IAS / School of Engineering Joint Lecture

The Applications of Feature Learning: How to Design White Box Neural Networks for Engineering Problems


In this talk, the speaker will introduce some new ideas for designing deep neural network (DNN) solutions for specific engineering tasks. He and his research group use two examples of the current challenges in designing a new generation of wireless communication systems: the tracking of the channel state information (CSI) and the detection in the presence of non-Gaussian interference. The speaker will discuss the key challenge of using DNNs in engineering systems: the need for better controls and accessibility so that the DNN modules can be integrated as components of an existing system.
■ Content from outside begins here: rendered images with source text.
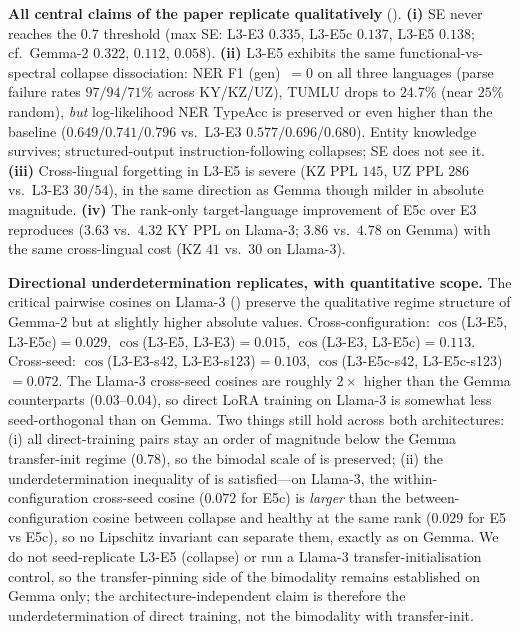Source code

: \documentclass[11pt]{article}
\begin{document}
\textbf{All central claims of the paper replicate qualitatively} (). \textbf{(i)} SE never reaches the $0.7$ threshold (max SE: L3-E3 $0.335$, L3-E5c $0.137$, L3-E5 $0.138$; cf.\ Gemma-2 $0.322$, $0.112$, $0.058$). \textbf{(ii)} L3-E5 exhibits the same functional-vs-spectral collapse dissociation: NER F1 (gen)~$=0$ on all three languages (parse failure rates $97/94/71\%$ across KY/KZ/UZ), TUMLU drops to $24.7\%$ (near $25\%$ random), \emph{but} log-likelihood NER TypeAcc is preserved or even higher than the baseline ($0.649/0.741/0.796$ vs.\ L3-E3 $0.577/0.696/0.680$). Entity knowledge survives; structured-output instruction-following collapses; SE does not see it. \textbf{(iii)} Cross-lingual forgetting in L3-E5 is severe (KZ PPL $145$, UZ PPL $286$ vs.\ L3-E3 $30/54$), in the same direction as Gemma though milder in absolute magnitude. \textbf{(iv)} The rank-only target-language improvement of E5c over E3 reproduces ($3.63$ vs.\ $4.32$ KY PPL on Llama-3; $3.86$ vs.\ $4.78$ on Gemma) with the same cross-lingual cost (KZ $41$ vs.\ $30$ on Llama-3).

\textbf{Directional underdetermination replicates, with quantitative scope.} The critical pairwise cosines on Llama-3 () preserve the qualitative regime structure of Gemma-2 but at slightly higher absolute values. Cross-configuration: $\cos$(L3-E5, L3-E5c)$=0.029$, $\cos$(L3-E5, L3-E3)$=0.015$, $\cos$(L3-E3, L3-E5c)$=0.113$. Cross-seed: $\cos$(L3-E3-s42, L3-E3-s123)$=0.103$, $\cos$(L3-E5c-s42, L3-E5c-s123)$=0.072$. The Llama-3 cross-seed cosines are roughly $2\times$ higher than the Gemma counterparts ($0.03$--$0.04$), so direct LoRA training on Llama-3 is somewhat less seed-orthogonal than on Gemma. Two things still hold across both architectures: (i) all direct-training pairs stay an order of magnitude below the Gemma transfer-init regime ($0.78$), so the bimodal scale of  is preserved; (ii) the underdetermination inequality of  is satisfied---on Llama-3, the within-configuration cross-seed cosine ($0.072$ for E5c) is \emph{larger} than the between-configuration cosine between collapse and healthy at the same rank ($0.029$ for E5 vs E5c), so no Lipschitz invariant can separate them, exactly as on Gemma. We do not seed-replicate L3-E5 (collapse) or run a Llama-3 transfer-initialisation control, so the transfer-pinning side of the bimodality remains established on Gemma only; the architecture-independent claim is therefore the underdetermination of direct training, not the bimodality with transfer-init.
\end{document}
By showcasing their solutions to the example problems, they compare different ways to use neural networks in engineering problems and demonstrate how to use the proposed theoretical tools to provide more accurate analysis, better designs, and sometimes novel architecture in the solutions.

This is the second of a two-part talk series where the speaker focuses on the applications of their approach in some specific engineering problems. In the first talk (info), the speaker introduced a generic information-theoretic framework to quantify information carried by feature functions by its semantics and show how such a framework could be used to design structured neural networks. This second talk focuses on the design ideas for the two specific examples. The useful theoretical results will be summarized to make this talk accessible by itself. The general design concepts and methods in this talk should be applicable to a broader range of problems, extending beyond the specific instances in wireless communications the speaker uses as examples.


About the Speaker

Prof. ZHENG Lizhong received his BS and MS degrees, in 1994 and 1997 respectively, from the Department of Electronic Engineering at Tsinghua University. He then obtained his PhD in 2002 from the Department of Electrical Engineering and Computer Sciences at the University of California, Berkeley. Since 2002, he has been working at Massachusetts Institute of Technology (MIT), where he is currently a Professor in the Department of Electrical Engineering and Computer Science.

Prof. Zheng’s research interests include information theory, statistical inference, communications, and networks theory. He served as an Associate Editor for IEEE Transactions on Information Theory, and the general Co-chair for the IEEE International Symposium on Information Theory in 2012.

Prof. Zheng is the recipient of the 2002 Eli Jury Award from the University of California, Berkeley, the 2003 IEEE Information Theory Society Paper Award, the 2004 National Science Foundation (NSF) CAREER Award, and the 2007 Air Force Office of Scientific Research (AFOSR) Young Investigator Award. He was named an IEEE Fellow in 2016.


For Attendees' Attention

Seating is on a first come, first served basis.